START INFORMATION SHOWN
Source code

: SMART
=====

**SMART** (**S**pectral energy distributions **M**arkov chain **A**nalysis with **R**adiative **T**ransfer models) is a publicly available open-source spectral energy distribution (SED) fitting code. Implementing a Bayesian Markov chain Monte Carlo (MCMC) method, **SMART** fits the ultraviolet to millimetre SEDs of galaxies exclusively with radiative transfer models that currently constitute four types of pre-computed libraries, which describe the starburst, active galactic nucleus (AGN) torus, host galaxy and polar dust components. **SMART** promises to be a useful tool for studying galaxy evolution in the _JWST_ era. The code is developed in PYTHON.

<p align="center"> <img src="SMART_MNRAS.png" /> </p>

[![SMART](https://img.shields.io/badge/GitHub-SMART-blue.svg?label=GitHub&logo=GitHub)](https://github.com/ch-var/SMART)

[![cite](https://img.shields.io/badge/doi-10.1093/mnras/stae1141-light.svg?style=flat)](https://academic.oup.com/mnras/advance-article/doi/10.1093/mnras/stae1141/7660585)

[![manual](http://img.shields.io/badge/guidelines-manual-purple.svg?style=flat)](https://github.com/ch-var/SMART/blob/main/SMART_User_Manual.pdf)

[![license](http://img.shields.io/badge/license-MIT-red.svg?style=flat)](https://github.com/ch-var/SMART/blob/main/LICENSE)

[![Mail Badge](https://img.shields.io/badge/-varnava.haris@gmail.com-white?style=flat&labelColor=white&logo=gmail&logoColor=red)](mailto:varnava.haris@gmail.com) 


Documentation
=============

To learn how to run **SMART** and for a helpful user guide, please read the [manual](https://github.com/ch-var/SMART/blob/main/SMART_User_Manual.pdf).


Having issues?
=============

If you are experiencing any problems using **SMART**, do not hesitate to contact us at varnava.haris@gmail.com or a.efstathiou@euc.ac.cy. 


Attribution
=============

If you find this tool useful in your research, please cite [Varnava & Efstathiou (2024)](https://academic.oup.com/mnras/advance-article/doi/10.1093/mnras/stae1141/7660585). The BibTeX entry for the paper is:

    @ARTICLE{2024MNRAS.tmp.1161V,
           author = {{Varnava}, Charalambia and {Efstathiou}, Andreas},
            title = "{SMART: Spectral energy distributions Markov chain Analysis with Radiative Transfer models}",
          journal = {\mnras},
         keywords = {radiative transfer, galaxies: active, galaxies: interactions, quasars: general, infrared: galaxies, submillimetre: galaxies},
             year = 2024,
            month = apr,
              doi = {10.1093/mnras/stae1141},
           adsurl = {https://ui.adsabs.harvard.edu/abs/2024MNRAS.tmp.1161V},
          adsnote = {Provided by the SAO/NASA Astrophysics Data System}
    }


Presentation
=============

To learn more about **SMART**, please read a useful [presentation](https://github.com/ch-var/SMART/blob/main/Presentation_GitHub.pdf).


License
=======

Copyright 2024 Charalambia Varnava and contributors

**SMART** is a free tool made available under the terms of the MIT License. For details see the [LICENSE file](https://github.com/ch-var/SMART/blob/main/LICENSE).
END INFORMATION SHOWN
START INFORMATION SHOWN
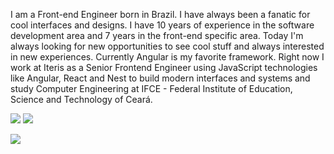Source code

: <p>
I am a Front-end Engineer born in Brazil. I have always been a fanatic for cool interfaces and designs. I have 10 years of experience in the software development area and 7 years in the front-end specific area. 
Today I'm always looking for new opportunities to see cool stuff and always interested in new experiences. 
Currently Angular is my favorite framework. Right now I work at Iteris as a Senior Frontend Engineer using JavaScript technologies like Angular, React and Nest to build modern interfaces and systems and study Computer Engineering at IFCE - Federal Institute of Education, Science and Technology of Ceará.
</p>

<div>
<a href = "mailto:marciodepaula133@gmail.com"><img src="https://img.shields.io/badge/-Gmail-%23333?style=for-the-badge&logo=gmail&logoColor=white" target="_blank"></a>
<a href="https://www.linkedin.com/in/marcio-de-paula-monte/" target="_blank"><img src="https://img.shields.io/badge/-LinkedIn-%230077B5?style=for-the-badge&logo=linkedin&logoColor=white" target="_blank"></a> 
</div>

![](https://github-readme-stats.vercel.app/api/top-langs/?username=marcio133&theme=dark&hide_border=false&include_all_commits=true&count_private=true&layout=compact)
END INFORMATION SHOWN
START INFORMATION SHOWN
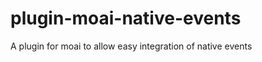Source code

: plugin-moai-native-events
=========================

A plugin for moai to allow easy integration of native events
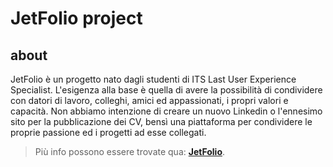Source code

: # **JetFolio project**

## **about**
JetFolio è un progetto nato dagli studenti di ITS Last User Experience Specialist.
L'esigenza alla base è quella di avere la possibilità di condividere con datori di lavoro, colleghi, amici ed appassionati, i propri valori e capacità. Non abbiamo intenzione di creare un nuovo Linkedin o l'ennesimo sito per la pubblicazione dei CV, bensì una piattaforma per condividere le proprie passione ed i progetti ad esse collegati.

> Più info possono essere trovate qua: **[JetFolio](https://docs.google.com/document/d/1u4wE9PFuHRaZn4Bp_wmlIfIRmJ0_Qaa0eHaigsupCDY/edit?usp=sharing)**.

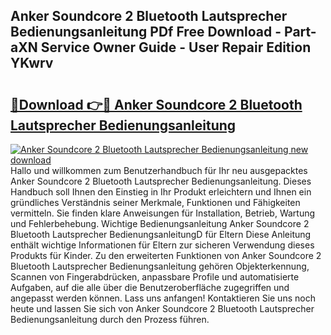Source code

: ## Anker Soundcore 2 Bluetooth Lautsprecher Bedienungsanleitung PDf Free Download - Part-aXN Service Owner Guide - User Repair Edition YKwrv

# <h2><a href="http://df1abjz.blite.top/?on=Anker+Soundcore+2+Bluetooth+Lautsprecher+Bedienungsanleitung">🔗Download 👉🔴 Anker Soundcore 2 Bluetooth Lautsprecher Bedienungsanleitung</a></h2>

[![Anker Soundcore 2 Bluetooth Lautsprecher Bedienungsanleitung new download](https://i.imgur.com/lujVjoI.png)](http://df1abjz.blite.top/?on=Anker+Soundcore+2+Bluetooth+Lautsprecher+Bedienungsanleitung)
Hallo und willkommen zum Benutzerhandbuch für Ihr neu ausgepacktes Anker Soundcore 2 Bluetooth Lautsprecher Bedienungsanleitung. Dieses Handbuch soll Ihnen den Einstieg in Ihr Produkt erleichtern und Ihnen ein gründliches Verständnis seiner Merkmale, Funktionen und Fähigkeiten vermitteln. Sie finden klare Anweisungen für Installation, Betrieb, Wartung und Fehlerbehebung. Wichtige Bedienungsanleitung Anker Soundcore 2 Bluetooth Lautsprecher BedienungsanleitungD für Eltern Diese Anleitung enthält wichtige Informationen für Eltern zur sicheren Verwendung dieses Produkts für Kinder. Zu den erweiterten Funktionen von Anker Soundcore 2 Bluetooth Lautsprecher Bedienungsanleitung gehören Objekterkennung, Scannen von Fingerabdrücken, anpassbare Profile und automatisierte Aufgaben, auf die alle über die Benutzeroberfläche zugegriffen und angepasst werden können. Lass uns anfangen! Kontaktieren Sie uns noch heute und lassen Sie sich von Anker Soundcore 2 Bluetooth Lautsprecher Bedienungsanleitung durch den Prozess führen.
END INFORMATION SHOWN
**EXERCISE:** Looking at the data above, show all lines where the word "advance" occurs.

**TASK ANSWER:**
[![cite](https://img.shields.io/badge/doi-10.1093/mnras/stae1141-light.svg?style=flat)](https://academic.oup.com/mnras/advance-article/doi/10.1093/mnras/stae1141/7660585)
If you find this tool useful in your research, please cite [Varnava & Efstathiou (2024)](https://academic.oup.com/mnras/advance-article/doi/10.1093/mnras/stae1141/7660585). The BibTeX entry for the paper is:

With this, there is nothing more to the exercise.